• **EXERCISE REQUIREMENTS**: Pick out the lines below that include the string "center".

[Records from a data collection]
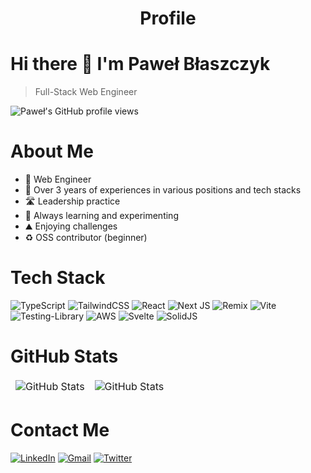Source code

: <h1 align="center">
Profile
</h1>

# Hi there 👋 I'm Paweł Błaszczyk

> Full-Stack Web Engineer

![Paweł's GitHub profile views](https://komarev.com/ghpvc/?username=pawelblaszczyk5&color=blueviolet)

# About Me
- 🔧 Web Engineer
- 🧠 Over 3 years of experiences in various positions and tech stacks
- 🛣️ Leadership practice
- 🤔 Always learning and experimenting
- ⛰️ Enjoying challenges
- ♻️ OSS contributor (beginner)

# Tech Stack
![TypeScript](https://img.shields.io/badge/typescript-%23007ACC.svg?style=for-the-badge&logo=typescript&logoColor=white) ![TailwindCSS](https://img.shields.io/badge/tailwindcss-%2338B2AC.svg?style=for-the-badge&logo=tailwind-css&logoColor=white) ![React](https://img.shields.io/badge/react-%2320232a.svg?style=for-the-badge&logo=react&logoColor=%2361DAFB) ![Next JS](https://img.shields.io/badge/Next-black?style=for-the-badge&logo=next.js&logoColor=white) ![Remix](https://img.shields.io/badge/remix-%23000.svg?style=for-the-badge&logo=remix&logoColor=white) ![Vite](https://img.shields.io/badge/vite-%23646CFF.svg?style=for-the-badge&logo=vite&logoColor=white) ![Testing-Library](https://img.shields.io/badge/-TestingLibrary-%23E33332?style=for-the-badge&logo=testing-library&logoColor=white) ![AWS](https://img.shields.io/badge/AWS-%23FF9900.svg?style=for-the-badge&logo=amazon-aws&logoColor=white) ![Svelte](https://img.shields.io/badge/svelte-%23f1413d.svg?style=for-the-badge&logo=svelte&logoColor=white) ![SolidJS](https://img.shields.io/badge/SolidJS-2c4f7c?style=for-the-badge&logo=solid&logoColor=c8c9cb)

# GitHub Stats
<table align="center" border="0" cellpadding="0" cellspacing="0">
  <thead>
    <tr>
      <td>
        <img
          src="https://github-readme-stats.vercel.app/api?username=pawelblaszczyk5&show_icons=true&locale=en&theme=tokyonight&count_private=true"
          alt="GitHub Stats"
        />
      </td>
      <td>
        <img
          src="https://streak-stats.demolab.com/?user=pawelblaszczyk5&theme=tokyonight"
          alt="GitHub Stats"
        />
      </td>
    </tr>
  </thead>
</table>

# Contact Me
[![LinkedIn](https://img.shields.io/badge/linkedin-%230077B5.svg?style=for-the-badge&logo=linkedin&logoColor=white)](https://www.linkedin.com/in/pawel-blaszczyk/) [![Gmail](https://img.shields.io/badge/Gmail-D14836?style=for-the-badge&logo=gmail&logoColor=white)](mailto:contact@pawelblaszczyk.dev) [![Twitter](https://img.shields.io/badge/Twitter-%231DA1F2.svg?style=for-the-badge&logo=Twitter&logoColor=white)](https://twitter.com/pawelblaszczyk_)
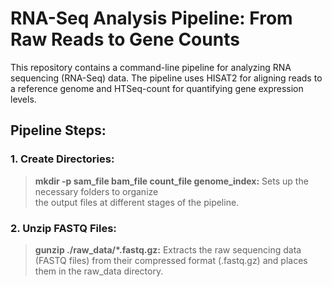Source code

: # RNA-Seq Analysis Pipeline: From Raw Reads to Gene Counts
This repository contains a command-line pipeline for analyzing RNA sequencing (RNA-Seq) data. The pipeline uses HISAT2 for aligning reads to a reference genome and HTSeq-count for quantifying gene expression levels.

## Pipeline Steps:

  ### 1. Create Directories: 
  >**mkdir -p sam_file bam_file count_file genome_index:** Sets up the necessary folders to organize            
            the output files at different stages of the pipeline.

  ### 2. Unzip FASTQ Files:
  >**gunzip ./raw_data/*.fastq.gz:** Extracts the raw sequencing data (FASTQ files) from their compressed 
            format (.fastq.gz) and places them in the raw_data directory.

• **EXERCISE RESULT**:
: <h1 align="center">
<table align="center" border="0" cellpadding="0" cellspacing="0">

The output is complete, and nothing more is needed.